There are so many autism parents who, for a thousand and one reasons, don’t get to go to church. And that can mean that each day becomes just like the last; seven days you labour with no end in sight. You don’t get to stop, to reflect, to press pause and breathe. You don’t get to rest your soul, to feed your spirit, to lie down in those symbolic green pastures, to drink from those metaphorical still waters.

You don’t get to Sabbath.

(Sometimes you don’t get to Sabbath even when you do get to church, because the two things aren’t identical.)

Parenting in general is already 24-7; autism parenting can be like trying to bend the space-time continuum to squeeze a few extra minutes out of the ether so you can recover from that meltdown, finish those jobs, hide under that duvet. There’s not a lot of room for a Sabbath. And that’s a problem, not because we need to be legalistic but because we need to survive. We need to rest and recharge, recover and reboot. Life happens, and without the opportunity to deal with it, to put it to rest, to achieve some form of closure on the latest blow-up, things can get toxic. You and your kids need that release valve.
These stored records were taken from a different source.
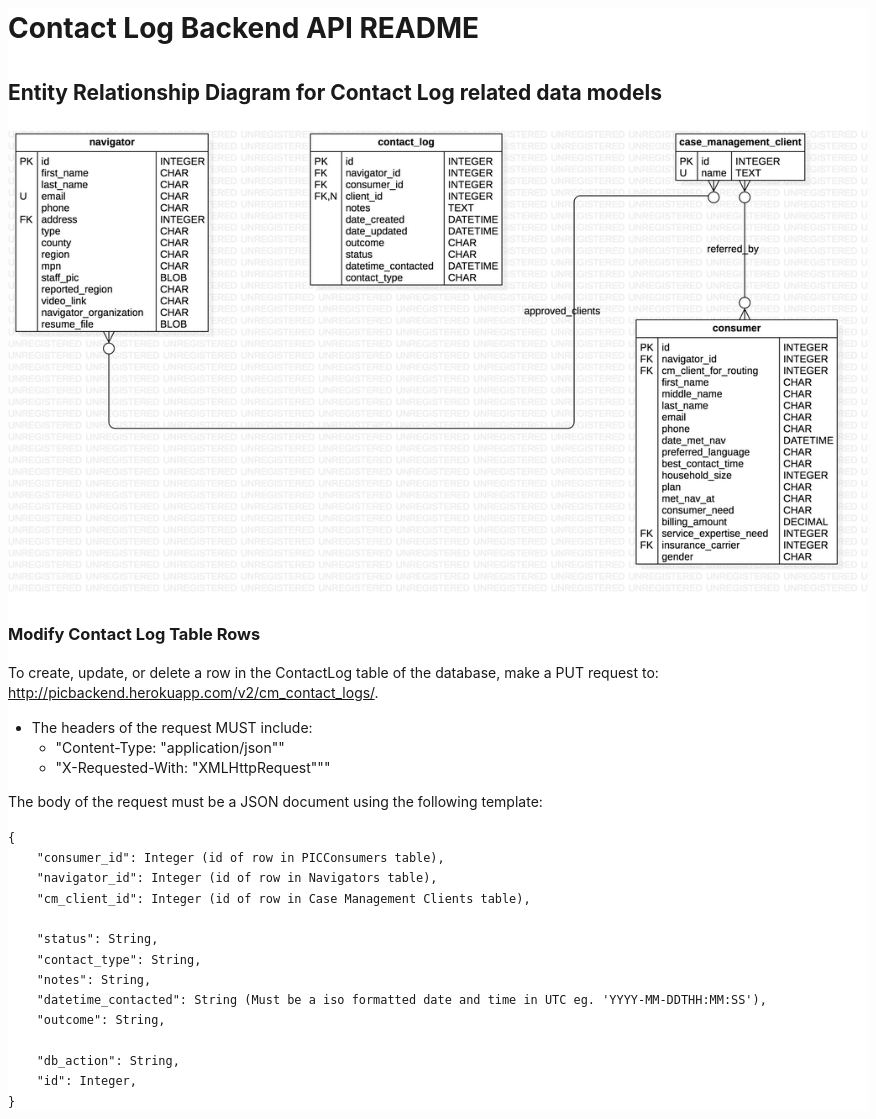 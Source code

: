 # Contact Log Backend API README


## Entity Relationship Diagram for Contact Log related data models

![Contact Log Entity Relationship Diagram](contact_log_erd.jpg)


### Modify Contact Log Table Rows
To create, update, or delete a row in the ContactLog table of the database, make a PUT request to: http://picbackend.herokuapp.com/v2/cm_contact_logs/.

- The headers of the request MUST include: 
    - "Content-Type: "application/json""
    - "X-Requested-With: "XMLHttpRequest"""
    
The body of the request must be a JSON document using the following template:

```
{
    "consumer_id": Integer (id of row in PICConsumers table),
    "navigator_id": Integer (id of row in Navigators table),
    "cm_client_id": Integer (id of row in Case Management Clients table),
    
    "status": String,
    "contact_type": String,
    "notes": String,
    "datetime_contacted": String (Must be a iso formatted date and time in UTC eg. 'YYYY-MM-DDTHH:MM:SS'),
    "outcome": String,
    
    "db_action": String,
    "id": Integer,
}
```
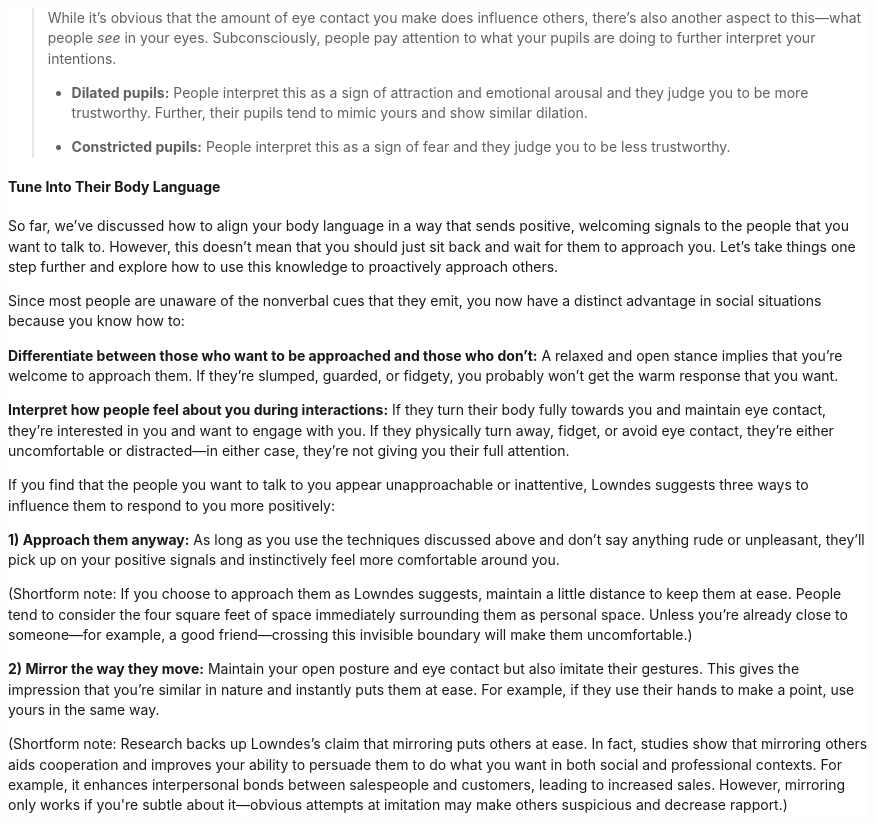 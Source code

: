 > 
> 

> 
> While it’s obvious that the amount of eye contact you make does influence others, there’s also another aspect to this—what people _see_ in your eyes. Subconsciously, people pay attention to what your pupils are doing to further interpret your intentions.
> 
>   * **Dilated pupils:** People interpret this as a sign of attraction and emotional arousal and they judge you to be more trustworthy. Further, their pupils tend to mimic yours and show similar dilation.
> 
>   * **Constricted pupils:** People interpret this as a sign of fear and they judge you to be less trustworthy.
> 
> 


#### Tune Into Their Body Language

So far, we’ve discussed how to align your body language in a way that sends positive, welcoming signals to the people that you want to talk to. However, this doesn’t mean that you should just sit back and wait for them to approach you. Let’s take things one step further and explore how to use this knowledge to proactively approach others.

Since most people are unaware of the nonverbal cues that they emit, you now have a distinct advantage in social situations because you know how to:

**Differentiate between those who want to be approached and those who don’t:** A relaxed and open stance implies that you’re welcome to approach them. If they’re slumped, guarded, or fidgety, you probably won’t get the warm response that you want.

**Interpret how people feel about you during interactions:** If they turn their body fully towards you and maintain eye contact, they’re interested in you and want to engage with you. If they physically turn away, fidget, or avoid eye contact, they’re either uncomfortable or distracted—in either case, they’re not giving you their full attention.

If you find that the people you want to talk to you appear unapproachable or inattentive, Lowndes suggests three ways to influence them to respond to you more positively:

**1) Approach them anyway:** As long as you use the techniques discussed above and don’t say anything rude or unpleasant, they’ll pick up on your positive signals and instinctively feel more comfortable around you.

(Shortform note: If you choose to approach them as Lowndes suggests, maintain a little distance to keep them at ease. People tend to consider the four square feet of space immediately surrounding them as personal space. Unless you’re already close to someone—for example, a good friend—crossing this invisible boundary will make them uncomfortable.)

**2) Mirror the way they move:** Maintain your open posture and eye contact but also imitate their gestures. This gives the impression that you’re similar in nature and instantly puts them at ease. For example, if they use their hands to make a point, use yours in the same way.

(Shortform note: Research backs up Lowndes’s claim that mirroring puts others at ease. In fact, studies show that mirroring others aids cooperation and improves your ability to persuade them to do what you want in both social and professional contexts. For example, it enhances interpersonal bonds between salespeople and customers, leading to increased sales. However, mirroring only works if you're subtle about it—obvious attempts at imitation may make others suspicious and decrease rapport.)
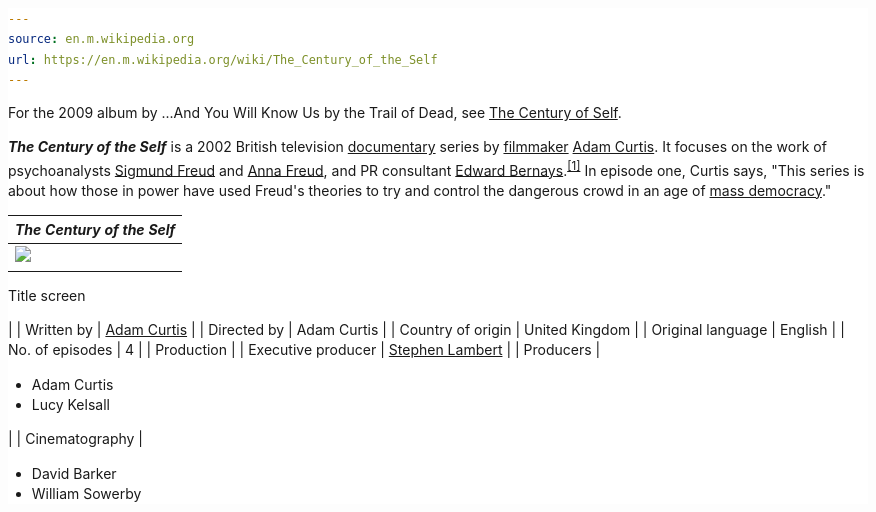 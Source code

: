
 ```yaml
---
source: en.m.wikipedia.org
url: https://en.m.wikipedia.org/wiki/The_Century_of_the_Self
---
```


For the 2009 album by ...And You Will Know Us by the Trail of Dead, see [The Century of Self](https://en.m.wikipedia.org/wiki/The_Century_of_Self "The Century of Self").

_**The Century of the Self**_ is a 2002 British television [documentary](https://en.m.wikipedia.org/wiki/Documentary "Documentary") series by [filmmaker](https://en.m.wikipedia.org/wiki/Filmmaker "Filmmaker") [Adam Curtis](https://en.m.wikipedia.org/wiki/Adam_Curtis "Adam Curtis"). It focuses on the work of psychoanalysts [Sigmund Freud](https://en.m.wikipedia.org/wiki/Sigmund_Freud "Sigmund Freud") and [Anna Freud](https://en.m.wikipedia.org/wiki/Anna_Freud "Anna Freud"), and PR consultant [Edward Bernays](https://en.m.wikipedia.org/wiki/Edward_Bernays "Edward Bernays").<sup id="cite_ref-1"><a href="https://en.m.wikipedia.org/wiki/The_Century_of_the_Self#cite_note-1">[1]</a></sup> In episode one, Curtis says, "This series is about how those in power have used Freud's theories to try and control the dangerous crowd in an age of [mass democracy](https://en.m.wikipedia.org/wiki/Mass_democracy "Mass democracy")."

| _The Century of the Self_ |
| --- |
| [![](https://upload.wikimedia.org/wikipedia/en/thumb/0/0c/The_Century_of_Self_Titles.jpg/240px-The_Century_of_Self_Titles.jpg)](https://en.m.wikipedia.org/wiki/File:The_Century_of_Self_Titles.jpg)
Title screen

 |
| Written by | [Adam Curtis](https://en.m.wikipedia.org/wiki/Adam_Curtis "Adam Curtis") |
| Directed by | Adam Curtis |
| Country of origin | United Kingdom |
| Original language | English |
| No. of episodes | 4 |
| Production |
| Executive producer | [Stephen Lambert](https://en.m.wikipedia.org/wiki/Stephen_Lambert_(media_executive) "Stephen Lambert (media executive)") |
| Producers | 

-   Adam Curtis
-   Lucy Kelsall



 |
| Cinematography | 

-   David Barker
-   William Sowerby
So forget the idea of mandatory church attendance and how your granny didn’t let the budgie sing on Sunday, Sabbath is about resting, finding spaces – however big or small – in which you can spend time with God before the world comes rushing in again.

(Cam a commute become a mini Sabbath?)

Carers face a whole range of risks to their mental health. Sabbath isn’t an empty ritual, it’s a physical, emotional and spiritual survival tactic. And the beauty of it is that you can tailor it to your situation, because all of our lives are different and God’s more interested in a relationship than the specifics of how you express that relationship.

It’s Good Shepherd Sunday today. I didn’t know that was a thing until I saw someone reference it on Twitter, but throughout the world, people will be reading and thinking about Psalm 23. And perhaps there’s an opportunity here, to make that Psalm a prayer, to ask God to show us the reality of that poem, to be with us in the face of our difficulties and our exhaustion, to restore our souls as we give out to others.

And if you don’t get to go to church, you’re still part of God’s family. In John’s gospel, when Jesus talks about being the Good Shepherd, he mentions the “sheep” who aren’t with him physically there and then, like the twelve disciples,  but who are still part of his flock – his family. If attending a local church is too difficult, you’re still part of the Body of Christ. You don’t have to walk through church doors, but if you can find other Christians who know what you’re going through, Jesus is there in the middle of that, even if that’s in a coffee shop, even if that’s on Facebook.

We work damn hard. Sabbath’s how we’ll keep on doing that.